As the daughter of two career enlisted parents (Navy and Air Force) and the sister of an Army veteran, I’ve been around military culture most of my life, though I never joined. My parents raised me to believe that civilians could never gain the respect and acceptance of military veterans. Additionally, a difficult childhood and first marriage, both full of emotional and physical abuse, deeply ingrained in me the belief that I had very little worth and would never amount to anything.
Despite this, or perhaps as a result of this, I have always loved helping and serving others, though many organizations I have joined or considered never quite felt comfortable or I never found my place. In 2016, I eventually worked up the courage to join Team Rubicon, an organization my best friend couldn’t stop talking about.
After working through being terrified of being on my first service project and then my first operation, I began learning and then trusting that veterans often not only accept but can also respect civilians. As a Team Rubicon member, I now know unequivocally that I am equally as much a Greyshirt as any other.
Finding truly meaningful service work and being accepted meant I had finally found my place, and that I belong.
The thing I have continued to struggle with is the belief that I have no worth and can never amount to anything. Many years of hard work and therapy means that logically, I know better. But emotionally, it’s much harder for me to have the courage to take on greater responsibility or roles in leadership. I’m stiflingly terrified that no matter how hard I try, I will fail and be a disappointment to those who are counting on me. Two days after joining strike teams on Operation Tridge in Midland, Michigan, (my sixth deployment) I was pulled in by the Command and General Staff and asked to think about shadowing someone in Plans.
I love learning new things, but I didn’t want to be an embarrassment. I hesitated, so the Incident Commander pleaded. I decided to take a chance. After all, I thought, “What could possibly go wrong if I’m just shadowing?” Not more than an hour later, however, I unwittingly found myself as Resource Unit Leader and Finance Section Chief. A few days later, I was made Planning Section Chief.

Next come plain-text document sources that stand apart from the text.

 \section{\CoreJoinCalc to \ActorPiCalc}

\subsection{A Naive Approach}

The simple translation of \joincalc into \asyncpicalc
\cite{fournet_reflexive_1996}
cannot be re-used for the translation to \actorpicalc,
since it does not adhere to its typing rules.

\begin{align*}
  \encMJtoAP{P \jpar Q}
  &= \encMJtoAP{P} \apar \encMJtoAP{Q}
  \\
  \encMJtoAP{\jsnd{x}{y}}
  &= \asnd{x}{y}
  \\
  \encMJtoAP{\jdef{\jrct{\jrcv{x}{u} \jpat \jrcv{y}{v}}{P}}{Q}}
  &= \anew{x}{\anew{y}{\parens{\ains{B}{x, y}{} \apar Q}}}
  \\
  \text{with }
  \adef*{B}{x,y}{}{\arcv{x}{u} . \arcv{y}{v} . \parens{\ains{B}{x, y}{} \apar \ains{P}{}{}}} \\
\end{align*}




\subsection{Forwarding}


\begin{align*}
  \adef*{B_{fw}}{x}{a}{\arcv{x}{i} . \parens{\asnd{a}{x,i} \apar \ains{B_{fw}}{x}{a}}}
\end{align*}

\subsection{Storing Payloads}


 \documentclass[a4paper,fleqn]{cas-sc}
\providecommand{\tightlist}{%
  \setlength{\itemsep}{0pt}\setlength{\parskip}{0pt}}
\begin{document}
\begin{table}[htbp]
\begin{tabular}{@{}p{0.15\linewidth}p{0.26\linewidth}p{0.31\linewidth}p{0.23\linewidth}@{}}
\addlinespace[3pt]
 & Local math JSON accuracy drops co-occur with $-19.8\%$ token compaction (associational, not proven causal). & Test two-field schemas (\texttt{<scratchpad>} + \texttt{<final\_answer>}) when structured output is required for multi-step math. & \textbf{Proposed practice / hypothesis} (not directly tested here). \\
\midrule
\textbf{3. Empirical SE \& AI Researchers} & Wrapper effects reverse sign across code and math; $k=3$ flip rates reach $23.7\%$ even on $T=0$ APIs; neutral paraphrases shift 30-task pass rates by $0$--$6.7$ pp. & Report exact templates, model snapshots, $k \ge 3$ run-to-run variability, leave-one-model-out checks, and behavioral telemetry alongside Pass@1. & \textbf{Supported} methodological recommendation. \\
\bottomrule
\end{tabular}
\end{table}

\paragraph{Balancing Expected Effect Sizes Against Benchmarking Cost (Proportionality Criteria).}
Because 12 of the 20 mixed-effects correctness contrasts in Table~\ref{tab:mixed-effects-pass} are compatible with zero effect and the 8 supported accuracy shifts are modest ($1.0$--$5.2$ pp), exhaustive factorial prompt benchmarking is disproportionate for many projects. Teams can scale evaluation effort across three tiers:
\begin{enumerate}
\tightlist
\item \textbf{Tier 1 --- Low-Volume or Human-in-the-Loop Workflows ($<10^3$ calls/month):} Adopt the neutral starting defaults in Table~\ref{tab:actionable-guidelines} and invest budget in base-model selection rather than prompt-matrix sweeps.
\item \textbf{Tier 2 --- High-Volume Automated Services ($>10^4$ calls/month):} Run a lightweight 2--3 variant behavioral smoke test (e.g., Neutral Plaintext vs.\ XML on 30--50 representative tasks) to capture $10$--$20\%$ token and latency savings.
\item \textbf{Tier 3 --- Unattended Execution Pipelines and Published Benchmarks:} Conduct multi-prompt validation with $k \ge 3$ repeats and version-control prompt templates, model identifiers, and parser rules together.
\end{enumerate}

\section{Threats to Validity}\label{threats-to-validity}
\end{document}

These last ten days have been phenomenal. I have learned a ton of new things about Incident Command, about leadership and collaboration, and most of all about taking chances, finding courage, and discovering that I’m a lot more than capable than I have ever known. It’s still incredibly terrifying, but I know now that not only am I not worthless but that I have value to add to the team.
Tonight, however, I was completely caught off-guard and humbled at this evening’s debrief, at the end of my last real day as Planning Section Chief, to be awarded a Team Rubicon challenge coin. I doubt I will ever be able to express what that simple act means to me.